Leaving out the images, please reproduce each line below exactly.

EXTRACTED RECORDS ::
+++

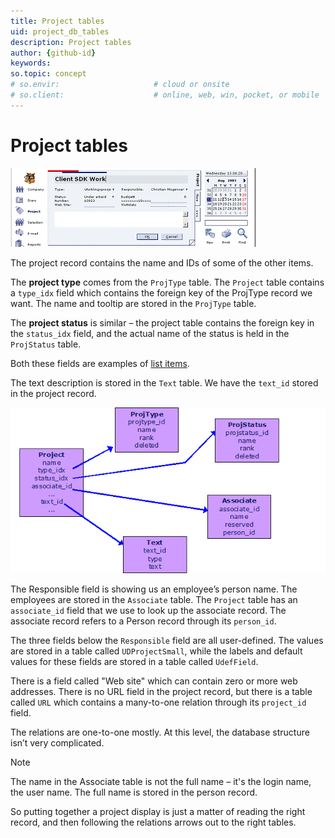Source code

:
 ```yaml
---
title: Project tables 
uid: project_db_tables
description: Project tables
author: {github-id}
keywords:
so.topic: concept
# so.envir:                     # cloud or onsite
# so.client:                    # online, web, win, pocket, or mobile
---
```


# Project tables

![Project card][img1]

The project record contains the name and IDs of some of the other items.

The **project type** comes from the `ProjType` table. The `Project` table contains a `type_idx` field which contains the foreign key of the ProjType record we want. The name and tooltip are stored in the `ProjType` table.

The **project status** is similar – the project table contains the foreign key in the `status_idx` field, and the actual name of the status is held in the `ProjStatus` table.

Both these fields are examples of [list items][1].

The text description is stored in the `Text` table. We have the `text_id` stored in the project record.

![Project tables][img2]

The Responsible field is showing us an employee’s person name. The employees are stored in the `Associate` table. The `Project` table has an `associate_id` field that we use to look up the associate record. The associate record refers to a Person record through its `person_id`.

The three fields below the `Responsible` field are all user-defined. The values are stored in a table called `UDProjectSmall`, while the labels and default values for these fields are stored in a table called `UdefField`.

There is a field called "Web site" which can contain zero or more web addresses. There is no URL field in the project record, but there is a table called `URL` which contains a many-to-one relation through its `project_id` field.

The relations are one-to-one mostly. At this level, the database structure isn’t very complicated.

> [!NOTE]
> The name in the Associate table is not the full name – it's the login name, the user name. The full name is stored in the person record.

So putting together a project display is just a matter of reading the right record, and then following the relations arrows out to the right tables.

<!-- Referenced links -->
[1]: ../lists/mdo-lists.md

<!-- Referenced images -->
[img1]: media/so-project.gif
[img2]: media/so-project-tables.gif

+++

THE ANSWER ::
Source code

:
 ```yaml
---
title: Project tables 
uid: project_db_tables
description: Project tables
author: {github-id}
keywords:
so.topic: concept
# so.envir:                     # cloud or onsite
# so.client:                    # online, web, win, pocket, or mobile
---
```


# Project tables

![Project card][img1]

The project record contains the name and IDs of some of the other items.

The **project type** comes from the `ProjType` table. The `Project` table contains a `type_idx` field which contains the foreign key of the ProjType record we want. The name and tooltip are stored in the `ProjType` table.

The **project status** is similar – the project table contains the foreign key in the `status_idx` field, and the actual name of the status is held in the `ProjStatus` table.

Both these fields are examples of [list items][1].

The text description is stored in the `Text` table. We have the `text_id` stored in the project record.

![Project tables][img2]

The Responsible field is showing us an employee’s person name. The employees are stored in the `Associate` table. The `Project` table has an `associate_id` field that we use to look up the associate record. The associate record refers to a Person record through its `person_id`.

The three fields below the `Responsible` field are all user-defined. The values are stored in a table called `UDProjectSmall`, while the labels and default values for these fields are stored in a table called `UdefField`.

There is a field called "Web site" which can contain zero or more web addresses. There is no URL field in the project record, but there is a table called `URL` which contains a many-to-one relation through its `project_id` field.

The relations are one-to-one mostly. At this level, the database structure isn’t very complicated.

> [!NOTE]
> The name in the Associate table is not the full name – it's the login name, the user name. The full name is stored in the person record.

So putting together a project display is just a matter of reading the right record, and then following the relations arrows out to the right tables.

<!-- Referenced links -->
[1]: ../lists/mdo-lists.md

<!-- Referenced images -->
[img1]: media/so-project.gif
[img2]: media/so-project-tables.gif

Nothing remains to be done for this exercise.